Pituca sin Lucas: ligereza y drama
Es raro que a pesar de tener un título horrible como Pituca sin lucas, la nueva teleserie de Mega funcione tan bien. Los capítulos exhibidos esta semana han sido rápidos, están razonablemente bien escritos y se nota el cuidado tanto en la producción como en el montaje, pero sobre todo en el casting, que parece armado de modo matemático, casi sin fisuras. María Eugenia Rencoret, que con este culebrón debuta como directora del área dramática del canal, parece haberse fijado hasta en el último detalle del show, y esa es quizás la marca de estilo que la distancia de modo radical del estilo más bien precario con el que Alex Bowen está enfocando las telenovelas de su ex canal. Por lo mismo, no llama la atención que acá vuelva el mejor Alvaro Rudolphy, que aparece en una versión madura de su personaje de Amores de mercado; ni que Paola Volpato sea capaz de colar una desolada fragilidad a través de los tics de su personaje, o que Mauricio Pesutic intente, de nuevo, jugar al pícaro entrañable. Todos son engranajes que funcionan en la máquina de la ficción y que están probados en varios planos, lo mismo que Augusto Schuster como galán juvenil y Fernando Godoy como un capo cómico con aires de un Yago improbable.
Lo anterior permite que el espectador se encuentre con un universo de referencias conocido, pero no agotado, haciendo que el relato irradie un aura clásica inesperada, permitiendo recuperar cierto tono que parece haber desaparecido en las teleseries vespertinas: el melodrama como una reflexión sobre cuáles son los lazos que componen una familia y una comunidad, aquello que entendieron tan bien Vicente Sabatini y la misma Rencoret en la década de los 90. Esto tiene que ver con que Pituca... es una teleserie sobre la clase media.

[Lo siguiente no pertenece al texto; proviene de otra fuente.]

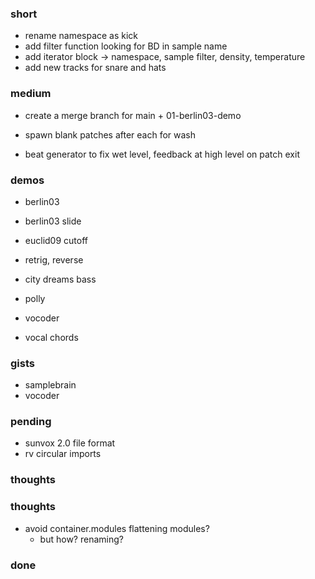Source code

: ### short

- rename namespace as kick
- add filter function looking for BD in sample name
- add iterator block -> namespace, sample filter, density, temperature
- add new tracks for snare and hats 

### medium

- create a merge branch for main + 01-berlin03-demo

- spawn blank patches after each for wash
- beat generator to fix wet level, feedback at high level on patch exit

### demos

- berlin03
- berlin03 slide

- euclid09 cutoff 
- retrig, reverse
- city dreams bass
- polly
- vocoder
- vocal chords

### gists

- samplebrain
- vocoder

### pending

- sunvox 2.0 file format
- rv circular imports

### thoughts

### thoughts

- avoid container.modules flattening modules?
  - but how? renaming?

### done


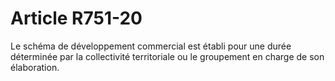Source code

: # Article R751-20

Le schéma de développement commercial est établi pour une durée déterminée par la collectivité territoriale ou le groupement en charge de son élaboration.
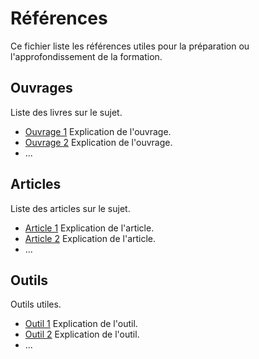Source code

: # Références

Ce fichier liste les références utiles pour la préparation ou l'approfondissement de la formation.

## Ouvrages

Liste des livres sur le sujet.

- [Ouvrage 1](http://ouvrage1) Explication de l'ouvrage.
- [Ouvrage 2](http://ouvrage2) Explication de l'ouvrage.
- ...

## Articles

Liste des articles sur le sujet.

- [Article 1](http://article1) Explication de l'article.
- [Article 2](http://article2) Explication de l'article.
- ...

## Outils

Outils utiles.

- [Outil 1](http://outil1) Explication de l'outil.
- [Outil 2](http://outil2) Explication de l'outil.
- ...
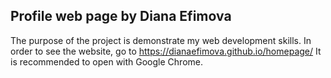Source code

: 
## Profile web page by Diana Efimova

The purpose of the project is demonstrate my web development skills. 
In order to see the website, go to https://dianaefimova.github.io/homepage/
It is recommended to open with Google Chrome.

Si en el desclasamiento descansa la comicidad del programa, el drama proviene desde la descripción ambigua de las ambiciones de ascenso social, de los mapas de un Santiago ficticio retratado desde los espacios de la especulación inmobiliaria, y de la tensión urbana entre centro y periferia de la misma. Por supuesto, no hay voluntad de crítica o comentario alguno de aquello en el show, pero el tránsito que el personaje de Volpato realiza, buscando arriendos en el primer capítulo (de La Dehesa a Vitacura, de Vitacura a Providencia, de Providencia a Ñuñoa, de Ñuñoa a Maipú), compone un mapa eficaz del Santiago del presente.
Así, más allá del modo obsceno en que Mega programó el primer episodio (incrustándolo entre las dos teleseries turcas del prime), el relato funciona, gracias a un equilibrio no forzado entre la comedia y drama. Quizás esto se deba al hecho de que la pareja de Volpato y Rudolphy viva en casas pareadas, lo que puede leerse como una metáfora compleja de los deseos y tensiones del relato, y una indagación sobre cómo la mirada del otro funciona a partir del deseo y la repulsión, del miedo y la atracción, del reflejo y la sospecha. Esto queda claro en el momento en que Schuster abre un agujero en el muro para observar de modo lascivo a su nueva vecina y se encuentra, al otro lado, con una muchacha llorando destrozada.
Lo único preocupante de la nueva teleserie de Mega es el hecho de que, en muchos de sus sentidos, la sombra de la vieja Amores de mercado pesa demasiado sobre ella. La movida está a la vista: Rencoret, en vez de meterse en honduras en un canal nuevo, volvió a lo básico, repitiendo la fórmula de su culebrón más exitoso. Pero el resultado funciona. Mientras en el canal estatal El amor lo manejo yo termina y ya no parece importarle a nadie porque se volvió incoherente e imposible, Pituca sin lucas luce fresca gracias a que su novedad descansa en exhibir el brillo de lo clásico. Paradoja: por ahora, las mejores teleseries de TVN las está haciendo Mega.